*** Begin section ***

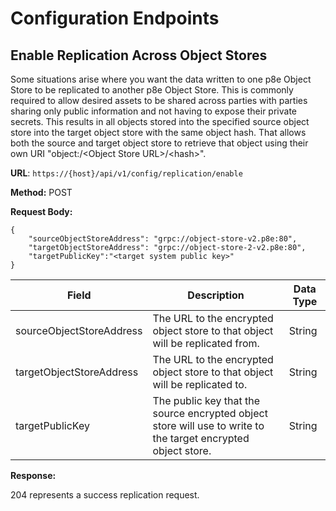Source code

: # Configuration Endpoints

## Enable Replication Across Object Stores

Some situations arise where you want the data written to one p8e Object Store to be replicated to another p8e Object Store. This is commonly required to allow desired assets to be shared across parties with parties sharing only public information and not having to expose their private secrets.  This results in all objects stored into the specified source object store into the target object store with the same object hash. That allows both the source and target object store to retrieve that object using their own URI "object:/\<Object Store URL>/\<hash>".

**URL**: `https://{host}/api/v1/config/replication/enable`

**Method:** POST

**Request Body:**

```
{
    "sourceObjectStoreAddress": "grpc://object-store-v2.p8e:80",
    "targetObjectStoreAddress": "grpc://object-store-2-v2.p8e:80",
    "targetPublicKey":"<target system public key>"
}
```

| Field                    | Description                                                                                                   | Data Type |
| ------------------------ | ------------------------------------------------------------------------------------------------------------- | --------- |
| sourceObjectStoreAddress | The URL to the encrypted object store to that object will be replicated from.                                 | String    |
| targetObjectStoreAddress | The URL to the encrypted object store to that object will be replicated to.                                   | String    |
| targetPublicKey          | The public key that the source encrypted object store will use to write to the target encrypted object store. | String    |

**Response:**

204 represents a success replication request.
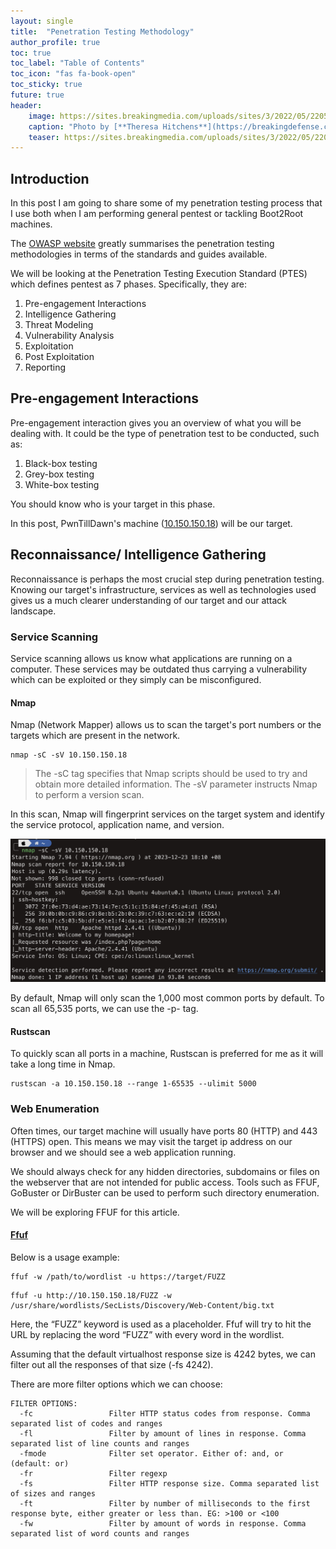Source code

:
 ```yaml
---
layout: single
title:  "Penetration Testing Methodology"
author_profile: true
toc: true
toc_label: "Table of Contents"
toc_icon: "fas fa-book-open"
toc_sticky: true
future: true
header:
    image: https://sites.breakingmedia.com/uploads/sites/3/2022/05/220524_cybersecurity_north_america_GettyImages-1213223956-scaled.jpg
    caption: "Photo by [**Theresa Hitchens**](https://breakingdefense.com/author/thitchens/) on [**Breaking Defense**](https://breakingdefense.com/2023/03/new-watch-center-to-ring-alarms-on-space-related-cyber-threats/)"
    teaser: https://sites.breakingmedia.com/uploads/sites/3/2022/05/220524_cybersecurity_north_america_GettyImages-1213223956-scaled-1024x576.jpg
---
```


## Introduction
In this post I am going to share some of my penetration testing process that I use both when I am performing general pentest or tackling Boot2Root machines.

The [OWASP website](https://owasp.org/www-project-web-security-testing-guide/latest/3-The_OWASP_Testing_Framework/1-Penetration_Testing_Methodologies#penetration-testing-execution-standard) greatly summarises the penetration testing methodologies in terms of the standards and guides available.

We will be looking at the Penetration Testing Execution Standard (PTES) which defines pentest as 7 phases. Specifically, they are:
1. Pre-engagement Interactions
2. Intelligence Gathering
3. Threat Modeling
4. Vulnerability Analysis
5. Exploitation
6. Post Exploitation
7. Reporting

## Pre-engagement Interactions
Pre-engagement interaction gives you an overview of what you will be dealing with. It could be the type of penetration test to be conducted, such as:
1. Black-box testing
2. Grey-box testing
3. White-box testing

You should know who is your target in this phase. 

In this post, PwnTillDawn's machine ([10.150.150.18](https://online.pwntilldawn.com/Account/Login?ReturnUrl=%2f)) will be our target.

## Reconnaissance/ Intelligence Gathering

Reconnaissance is perhaps the most crucial step during penetration testing. Knowing our target's infrastructure, services as well as technologies used gives us a much clearer understanding of our target and our attack landscape.

### Service Scanning

Service scanning allows us know what applications are running on a computer. These services may be outdated thus carrying a vulnerability which can be exploited or they simply can be misconfigured.

#### Nmap

Nmap (Network Mapper) allows us to scan the target's port numbers or the targets which are present in the network.

```
nmap -sC -sV 10.150.150.18
```

> The -sC tag specifies that Nmap scripts should be used to try and obtain more detailed information. The -sV parameter instructs Nmap to perform a version scan. 

In this scan, Nmap will fingerprint services on the target system and identify the service protocol, application name, and version.

![](/assets/images/nmap.png)

By default, Nmap will only scan the 1,000 most common ports by default. To scan all 65,535 ports, we can use the -p- tag.

#### Rustscan

To quickly scan all ports in a machine, Rustscan is preferred for me as it will take a long time in Nmap.

```
rustscan -a 10.150.150.18 --range 1-65535 --ulimit 5000
```

### Web Enumeration

Often times, our target machine will usually have ports 80 (HTTP) and 443 (HTTPS) open. This means we may visit the target ip address on our browser and we should see a web application running.

We should always check for any hidden directories, subdomains or files on the webserver that are not intended for public access. Tools such as FFUF, GoBuster or DirBuster can be used to perform such directory enumeration.

We will be exploring FFUF for this article.

#### [Ffuf](https://github.com/ffuf/ffuf)

Below is a usage example:
```
ffuf -w /path/to/wordlist -u https://target/FUZZ
```

```
ffuf -u http://10.150.150.18/FUZZ -w /usr/share/wordlists/SecLists/Discovery/Web-Content/big.txt
```

Here, the “FUZZ” keyword is used as a placeholder. Ffuf will try to hit the URL by replacing the word “FUZZ” with every word in the wordlist.

Assuming that the default virtualhost response size is 4242 bytes, we can filter out all the responses of that size (-fs 4242). 

There are more filter options which we can choose:
```
FILTER OPTIONS:
  -fc                 Filter HTTP status codes from response. Comma separated list of codes and ranges
  -fl                 Filter by amount of lines in response. Comma separated list of line counts and ranges
  -fmode              Filter set operator. Either of: and, or (default: or)
  -fr                 Filter regexp
  -fs                 Filter HTTP response size. Comma separated list of sizes and ranges
  -ft                 Filter by number of milliseconds to the first response byte, either greater or less than. EG: >100 or <100
  -fw                 Filter by amount of words in response. Comma separated list of word counts and ranges
```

*** End section ***

EXERCISE »
Every entry, word for word, should be given again; the pictures are not part of the copy.

OUTPUT OF THE TASK »
Source code

: # Configuration Endpoints

## Enable Replication Across Object Stores

Some situations arise where you want the data written to one p8e Object Store to be replicated to another p8e Object Store. This is commonly required to allow desired assets to be shared across parties with parties sharing only public information and not having to expose their private secrets.  This results in all objects stored into the specified source object store into the target object store with the same object hash. That allows both the source and target object store to retrieve that object using their own URI "object:/\<Object Store URL>/\<hash>".

**URL**: `https://{host}/api/v1/config/replication/enable`

**Method:** POST

**Request Body:**

```
{
    "sourceObjectStoreAddress": "grpc://object-store-v2.p8e:80",
    "targetObjectStoreAddress": "grpc://object-store-2-v2.p8e:80",
    "targetPublicKey":"<target system public key>"
}
```

| Field                    | Description                                                                                                   | Data Type |
| ------------------------ | ------------------------------------------------------------------------------------------------------------- | --------- |
| sourceObjectStoreAddress | The URL to the encrypted object store to that object will be replicated from.                                 | String    |
| targetObjectStoreAddress | The URL to the encrypted object store to that object will be replicated to.                                   | String    |
| targetPublicKey          | The public key that the source encrypted object store will use to write to the target encrypted object store. | String    |

**Response:**

204 represents a success replication request.
Source code

:
 ```yaml
---
layout: single
title:  "Penetration Testing Methodology"
author_profile: true
toc: true
toc_label: "Table of Contents"
toc_icon: "fas fa-book-open"
toc_sticky: true
future: true
header:
    image: https://sites.breakingmedia.com/uploads/sites/3/2022/05/220524_cybersecurity_north_america_GettyImages-1213223956-scaled.jpg
    caption: "Photo by [**Theresa Hitchens**](https://breakingdefense.com/author/thitchens/) on [**Breaking Defense**](https://breakingdefense.com/2023/03/new-watch-center-to-ring-alarms-on-space-related-cyber-threats/)"
    teaser: https://sites.breakingmedia.com/uploads/sites/3/2022/05/220524_cybersecurity_north_america_GettyImages-1213223956-scaled-1024x576.jpg
---
```


## Introduction
In this post I am going to share some of my penetration testing process that I use both when I am performing general pentest or tackling Boot2Root machines.

The [OWASP website](https://owasp.org/www-project-web-security-testing-guide/latest/3-The_OWASP_Testing_Framework/1-Penetration_Testing_Methodologies#penetration-testing-execution-standard) greatly summarises the penetration testing methodologies in terms of the standards and guides available.

We will be looking at the Penetration Testing Execution Standard (PTES) which defines pentest as 7 phases. Specifically, they are:
1. Pre-engagement Interactions
2. Intelligence Gathering
3. Threat Modeling
4. Vulnerability Analysis
5. Exploitation
6. Post Exploitation
7. Reporting

## Pre-engagement Interactions
Pre-engagement interaction gives you an overview of what you will be dealing with. It could be the type of penetration test to be conducted, such as:
1. Black-box testing
2. Grey-box testing
3. White-box testing

You should know who is your target in this phase. 

In this post, PwnTillDawn's machine ([10.150.150.18](https://online.pwntilldawn.com/Account/Login?ReturnUrl=%2f)) will be our target.

## Reconnaissance/ Intelligence Gathering

Reconnaissance is perhaps the most crucial step during penetration testing. Knowing our target's infrastructure, services as well as technologies used gives us a much clearer understanding of our target and our attack landscape.

### Service Scanning

Service scanning allows us know what applications are running on a computer. These services may be outdated thus carrying a vulnerability which can be exploited or they simply can be misconfigured.

#### Nmap

Nmap (Network Mapper) allows us to scan the target's port numbers or the targets which are present in the network.

```
nmap -sC -sV 10.150.150.18
```

> The -sC tag specifies that Nmap scripts should be used to try and obtain more detailed information. The -sV parameter instructs Nmap to perform a version scan. 

In this scan, Nmap will fingerprint services on the target system and identify the service protocol, application name, and version.

![](/assets/images/nmap.png)

By default, Nmap will only scan the 1,000 most common ports by default. To scan all 65,535 ports, we can use the -p- tag.

#### Rustscan

To quickly scan all ports in a machine, Rustscan is preferred for me as it will take a long time in Nmap.

```
rustscan -a 10.150.150.18 --range 1-65535 --ulimit 5000
```

### Web Enumeration

Often times, our target machine will usually have ports 80 (HTTP) and 443 (HTTPS) open. This means we may visit the target ip address on our browser and we should see a web application running.

We should always check for any hidden directories, subdomains or files on the webserver that are not intended for public access. Tools such as FFUF, GoBuster or DirBuster can be used to perform such directory enumeration.

We will be exploring FFUF for this article.

#### [Ffuf](https://github.com/ffuf/ffuf)

Below is a usage example:
```
ffuf -w /path/to/wordlist -u https://target/FUZZ
```

```
ffuf -u http://10.150.150.18/FUZZ -w /usr/share/wordlists/SecLists/Discovery/Web-Content/big.txt
```

Here, the “FUZZ” keyword is used as a placeholder. Ffuf will try to hit the URL by replacing the word “FUZZ” with every word in the wordlist.

Assuming that the default virtualhost response size is 4242 bytes, we can filter out all the responses of that size (-fs 4242). 

There are more filter options which we can choose:
```
FILTER OPTIONS:
  -fc                 Filter HTTP status codes from response. Comma separated list of codes and ranges
  -fl                 Filter by amount of lines in response. Comma separated list of line counts and ranges
  -fmode              Filter set operator. Either of: and, or (default: or)
  -fr                 Filter regexp
  -fs                 Filter HTTP response size. Comma separated list of sizes and ranges
  -ft                 Filter by number of milliseconds to the first response byte, either greater or less than. EG: >100 or <100
  -fw                 Filter by amount of words in response. Comma separated list of word counts and ranges
```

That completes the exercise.